Yeah, that 454 stock might have done a 14 second 1/4, but it didn't take much to go faster. Mfgs were hamstrung in making fast cars and often included headers, intake manis, and carbs in the trunk to wake them up. Honestly tough, I'm not risk adverse enough to own a fast car anymore. I just want to be able to slide and have fun. You don't need a million HP to do that. 
Back to topic, has anyone that goes to performance driving events taken a Tesla (acceleration times are just one part of the picture)? How are they at the limits, steering tip in, brake modulation, abs lockup, etc? The biggest fear for me as far as EVs is the visceral feedback given by the car. Even my 8,000 lb Dually truck talks to me.


----------



## Ashful

SpaceBus said:


> Back to topic, has anyone that goes to performance driving events taken a Tesla (acceleration times are just one part of the picture)? How are they at the limits, steering tip in, brake modulation, abs lockup, etc? The biggest fear for me as far as EVs is the visceral feedback given by the car. Even my 8,000 lb Dually truck talks to me.


Yes, there are miles of video of Tesla’s racing Hellcats and other muscle at 1/4 mile tracks on YouTube.  The Tesla’s pretty much always win off the line, but usually lose at the finish.  Vastly different acceleration curves.

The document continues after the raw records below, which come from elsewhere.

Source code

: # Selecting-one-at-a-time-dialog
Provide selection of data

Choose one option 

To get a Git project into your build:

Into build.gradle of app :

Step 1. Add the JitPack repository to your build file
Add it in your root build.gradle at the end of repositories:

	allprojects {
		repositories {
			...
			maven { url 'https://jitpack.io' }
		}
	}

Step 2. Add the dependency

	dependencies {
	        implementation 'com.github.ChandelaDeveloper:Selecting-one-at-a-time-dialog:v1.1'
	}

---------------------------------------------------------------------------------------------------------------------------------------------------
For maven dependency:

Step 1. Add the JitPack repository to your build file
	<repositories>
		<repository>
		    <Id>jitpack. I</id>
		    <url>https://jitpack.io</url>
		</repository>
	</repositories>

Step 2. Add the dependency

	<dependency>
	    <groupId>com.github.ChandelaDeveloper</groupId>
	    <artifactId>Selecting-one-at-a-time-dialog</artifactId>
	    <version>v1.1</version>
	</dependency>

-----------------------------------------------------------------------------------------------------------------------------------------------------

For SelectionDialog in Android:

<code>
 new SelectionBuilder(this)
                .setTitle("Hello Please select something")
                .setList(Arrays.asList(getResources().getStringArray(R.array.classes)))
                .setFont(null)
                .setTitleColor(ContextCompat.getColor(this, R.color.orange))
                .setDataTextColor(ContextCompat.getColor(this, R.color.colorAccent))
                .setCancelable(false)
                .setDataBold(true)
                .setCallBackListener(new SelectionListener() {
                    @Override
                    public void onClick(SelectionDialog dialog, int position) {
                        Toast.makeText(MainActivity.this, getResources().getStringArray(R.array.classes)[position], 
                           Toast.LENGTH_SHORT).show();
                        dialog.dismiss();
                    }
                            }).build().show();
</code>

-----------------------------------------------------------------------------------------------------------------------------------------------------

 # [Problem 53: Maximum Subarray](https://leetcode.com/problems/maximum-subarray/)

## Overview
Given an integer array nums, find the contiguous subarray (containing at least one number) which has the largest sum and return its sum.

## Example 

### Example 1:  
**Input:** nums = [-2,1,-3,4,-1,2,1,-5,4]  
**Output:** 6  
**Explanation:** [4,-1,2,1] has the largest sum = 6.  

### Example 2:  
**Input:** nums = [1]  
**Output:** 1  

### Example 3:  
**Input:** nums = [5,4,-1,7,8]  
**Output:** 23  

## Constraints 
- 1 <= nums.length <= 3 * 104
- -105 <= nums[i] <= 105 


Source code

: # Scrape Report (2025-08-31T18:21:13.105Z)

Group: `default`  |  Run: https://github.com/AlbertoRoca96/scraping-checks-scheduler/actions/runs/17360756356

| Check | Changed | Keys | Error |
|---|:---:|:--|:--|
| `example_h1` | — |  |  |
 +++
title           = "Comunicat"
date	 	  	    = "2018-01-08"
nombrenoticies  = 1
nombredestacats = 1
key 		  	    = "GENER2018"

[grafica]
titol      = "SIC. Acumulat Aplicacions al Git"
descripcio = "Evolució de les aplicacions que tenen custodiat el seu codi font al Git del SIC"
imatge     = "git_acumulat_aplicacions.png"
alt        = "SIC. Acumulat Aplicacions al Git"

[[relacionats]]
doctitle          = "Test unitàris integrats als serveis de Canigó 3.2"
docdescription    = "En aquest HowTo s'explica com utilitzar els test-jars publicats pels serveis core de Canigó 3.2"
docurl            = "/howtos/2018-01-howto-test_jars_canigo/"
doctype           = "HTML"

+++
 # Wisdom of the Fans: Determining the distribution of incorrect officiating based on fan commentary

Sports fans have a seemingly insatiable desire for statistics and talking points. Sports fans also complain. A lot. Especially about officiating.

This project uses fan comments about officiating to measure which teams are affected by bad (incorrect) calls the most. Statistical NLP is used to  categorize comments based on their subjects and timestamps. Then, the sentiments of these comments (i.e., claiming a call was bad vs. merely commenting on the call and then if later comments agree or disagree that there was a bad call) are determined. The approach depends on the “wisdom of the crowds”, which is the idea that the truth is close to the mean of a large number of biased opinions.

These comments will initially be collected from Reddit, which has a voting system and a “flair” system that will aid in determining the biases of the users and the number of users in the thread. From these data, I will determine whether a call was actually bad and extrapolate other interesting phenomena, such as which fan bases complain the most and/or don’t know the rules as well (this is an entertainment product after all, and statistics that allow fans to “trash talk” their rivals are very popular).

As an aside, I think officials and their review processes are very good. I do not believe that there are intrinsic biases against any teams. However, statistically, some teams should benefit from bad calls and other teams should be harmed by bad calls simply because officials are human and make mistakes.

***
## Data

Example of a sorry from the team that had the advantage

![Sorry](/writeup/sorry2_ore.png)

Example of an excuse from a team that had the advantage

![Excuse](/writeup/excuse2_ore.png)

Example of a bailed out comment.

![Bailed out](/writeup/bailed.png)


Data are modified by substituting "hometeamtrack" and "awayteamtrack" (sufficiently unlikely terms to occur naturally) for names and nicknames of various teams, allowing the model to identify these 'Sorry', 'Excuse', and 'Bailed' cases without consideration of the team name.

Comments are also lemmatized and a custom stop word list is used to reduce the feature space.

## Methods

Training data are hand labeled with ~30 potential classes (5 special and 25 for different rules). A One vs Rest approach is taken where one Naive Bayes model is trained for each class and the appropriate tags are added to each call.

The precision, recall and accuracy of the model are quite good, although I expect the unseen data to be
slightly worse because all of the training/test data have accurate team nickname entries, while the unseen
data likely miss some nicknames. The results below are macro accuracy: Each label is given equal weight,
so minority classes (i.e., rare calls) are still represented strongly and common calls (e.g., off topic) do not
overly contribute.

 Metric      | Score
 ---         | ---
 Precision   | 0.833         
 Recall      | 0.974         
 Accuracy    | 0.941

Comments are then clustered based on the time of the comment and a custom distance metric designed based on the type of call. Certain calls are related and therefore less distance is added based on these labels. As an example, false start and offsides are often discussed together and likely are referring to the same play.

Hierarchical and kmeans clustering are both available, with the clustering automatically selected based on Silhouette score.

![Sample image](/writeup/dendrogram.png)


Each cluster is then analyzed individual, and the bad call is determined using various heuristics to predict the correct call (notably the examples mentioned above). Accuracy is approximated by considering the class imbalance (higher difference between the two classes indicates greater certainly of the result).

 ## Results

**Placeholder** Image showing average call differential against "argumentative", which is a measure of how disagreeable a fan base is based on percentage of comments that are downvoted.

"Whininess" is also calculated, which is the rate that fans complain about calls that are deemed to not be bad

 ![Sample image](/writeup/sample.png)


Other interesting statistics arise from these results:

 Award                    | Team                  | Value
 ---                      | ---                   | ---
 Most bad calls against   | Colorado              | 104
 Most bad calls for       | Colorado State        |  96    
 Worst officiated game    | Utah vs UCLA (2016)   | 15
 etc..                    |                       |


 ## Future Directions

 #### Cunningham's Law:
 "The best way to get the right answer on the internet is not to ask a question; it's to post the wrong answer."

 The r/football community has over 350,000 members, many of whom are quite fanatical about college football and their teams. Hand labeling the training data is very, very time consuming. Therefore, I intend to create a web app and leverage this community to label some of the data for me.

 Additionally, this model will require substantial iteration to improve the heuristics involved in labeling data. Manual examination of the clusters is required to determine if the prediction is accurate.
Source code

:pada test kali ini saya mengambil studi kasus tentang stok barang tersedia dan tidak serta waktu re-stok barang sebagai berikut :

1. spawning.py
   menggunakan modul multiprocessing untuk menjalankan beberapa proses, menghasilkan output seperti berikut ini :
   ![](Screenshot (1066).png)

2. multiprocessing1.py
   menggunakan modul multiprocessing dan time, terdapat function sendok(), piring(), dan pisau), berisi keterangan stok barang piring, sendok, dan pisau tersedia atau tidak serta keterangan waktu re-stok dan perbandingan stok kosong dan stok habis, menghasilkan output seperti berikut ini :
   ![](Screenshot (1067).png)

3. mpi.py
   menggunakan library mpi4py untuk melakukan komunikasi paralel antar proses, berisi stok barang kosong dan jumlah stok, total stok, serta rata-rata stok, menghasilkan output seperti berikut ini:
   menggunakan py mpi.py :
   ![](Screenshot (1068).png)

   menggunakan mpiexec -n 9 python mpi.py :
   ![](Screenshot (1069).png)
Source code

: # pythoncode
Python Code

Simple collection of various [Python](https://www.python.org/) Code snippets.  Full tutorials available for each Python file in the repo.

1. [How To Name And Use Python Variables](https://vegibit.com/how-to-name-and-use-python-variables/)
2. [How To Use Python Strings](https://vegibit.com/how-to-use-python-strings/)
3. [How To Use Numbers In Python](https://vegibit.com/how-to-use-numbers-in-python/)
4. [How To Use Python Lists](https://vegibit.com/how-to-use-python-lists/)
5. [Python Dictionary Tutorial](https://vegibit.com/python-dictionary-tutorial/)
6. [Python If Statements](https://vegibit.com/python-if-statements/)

Tesla owns the 1/8 mile track, though.  I suspect no production ICE car can take them, there.  There is just not enough time on that short track for an ICE to make up for the EV’s blindingly fast 0 - 30 times.


----------



## begreen

YouTube has several track comparisons with the Tesla to other vehicles on the track. It performs well, though automatic systems can affect things like controlled drift, etc. Still, it's so fast off the line that the general impression is a lot of fun and that fun is a lot cleaner.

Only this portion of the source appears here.